All this work to scientifically prove what we already know is true. Why do some people get more drunk than others when they consume the same amount? Why do some people develop lung cancer in their 30’s while others are still smoking without it in their 60’s. Why does breast or ovarian cancer often occur in siblings in the same family to the degree that some get ovaries removed as a cancer prevention method. Some people will develop autism or ADD or whatever as a result of being exposed to mercury, a known neurotoxin. Why would anyone put mercury in their bodies intentionally to tempt a fate that could impact their children when it can be relatively easily avoided. This has gotten to be as stupid as the climate change argument (why wouldn’t we want a less polluted earth by reducing energy use and investing in green technology). Seriously, go study something useful.

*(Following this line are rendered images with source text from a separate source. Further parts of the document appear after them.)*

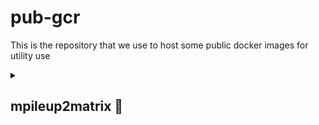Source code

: # pub-gcr
This is the repository that we use to host some public docker images for utility use

<details>
  <summary>
    
  ## mpileup2matrix &#x1F4D9; 
  
  </summary>
  
  ### What does it do?
  mpileup2matrix is a docker image that takes a list of input fastq files from Nanopore sequencer and trims and aligns them against a reference sequence. It will then generate an mpileup file (*.mpileup) and two matrices: one is the coverage matrix and the other is the indel matrix, both are table delimited and on a per position basis.
  
  ### How to install it?
  
  <b>Step 1</b>
  Install docker (if you haven't done it) [link to installation page](https://docs.docker.com/engine/install/)
    
  <b>Step 2</b>
  Install git (if you haven't done it) [link to installation page](https://docs.github.com/en/desktop/installing-and-authenticating-to-github-desktop/installing-github-desktop)

  <b>Step 3</b>
  Run `git clone` of this repository:
       
    ```bash
      gh repo clone quantumsky-lab/pub-gcr
    ```

  or

    ```bash
      git clone https://github.com/quantumsky-lab/pub-gcr.git
    ```

  <b>Step 4</b>
  Use `cd` to nagivate to `pub-gcr/mpileup2matrix` and run:

    ```bash
      docker build -t mpileup2matrix .
    ```

  If you are using an Apple Silicon device (such as M1/2 chips), then you should run:

    ```bash
      docker buildx build --platform linux/amd64 -t mpileup2matrix .
    ```
  ### How to run it?

  ### Example of run

  In the repository,  you will find a folder named `test`, which contains necessary files that you will use to do a test run. The files include:
    ```bash
      test
      ├── INIP.fa
      ├── INIP.mpileup
      ├── INIP_samples.txt
      └── data
          ├── B1_01.fastq
          ├── B2_02.fastq
          ├── B3_03.fastq
          └── B4_04.fastq
      
      1 directory, 7 files
    ```
 
</details>
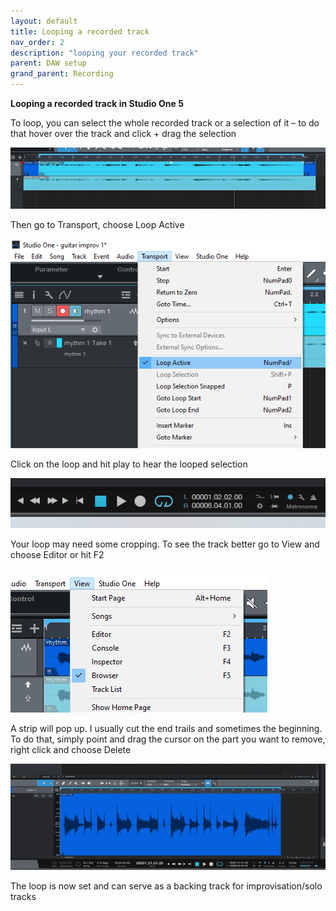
 ```yaml
---
layout: default
title: Looping a recorded track
nav_order: 2
description: "looping your recorded track"
parent: DAW setup
grand_parent: Recording
---
```


**Looping a recorded track in Studio One 5**

To loop, you can select the whole recorded track or a selection of it – to do that hover over the track and click + drag the selection

 ![Studio One 5 - select section](../../../assets/images/so5_15_loopselect.png)

Then go to Transport, choose Loop Active

 ![Studio One 5 - activate loop](../../../assets/images/so5_16_loopact.png)

Click on the loop and hit play to hear the looped selection

 ![Studio One 5 - loop playback](../../../assets/images/so5_17_playloop.png)

Your loop may need some cropping. To see the track better go to View and choose Editor or hit F2

 ![Studio One 5 - crop loop](../../../assets/images/so5_18_croploop.png)

A strip will pop up. I usually cut the end trails and sometimes the beginning. To do that, simply point and drag the cursor on the part you want to remove, right click and choose Delete

  ![Studio One 5 - loop ready](../../../assets/images/so5_19_zoomed.png)

The loop is now set and can serve as a backing track for improvisation/solo tracks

Some people will develop autism or ADD or whatever as a result of being exposed to mercury, a known neurotoxin.

[citation needed]

Why would anyone put mercury in their bodies intentionally to tempt a fate that could impact their children when it can be relatively easily avoided.

Because there’s no known harm at the doses in question and it helped keep the vials sterile, thereby preventing infection. Now that they’re not kept sterile that way, individual doses are necessary – and more costly.

Yay for wasting money avoiding a nonexistent danger!

It’s funny, Jennifer. You’re engaging in quite a bit of denialism towards stuff we all already know. Of course we know that mercury is toxic at certain doses. The vaccines that do contain some kind of mercury compound are far below the doses which cause problems.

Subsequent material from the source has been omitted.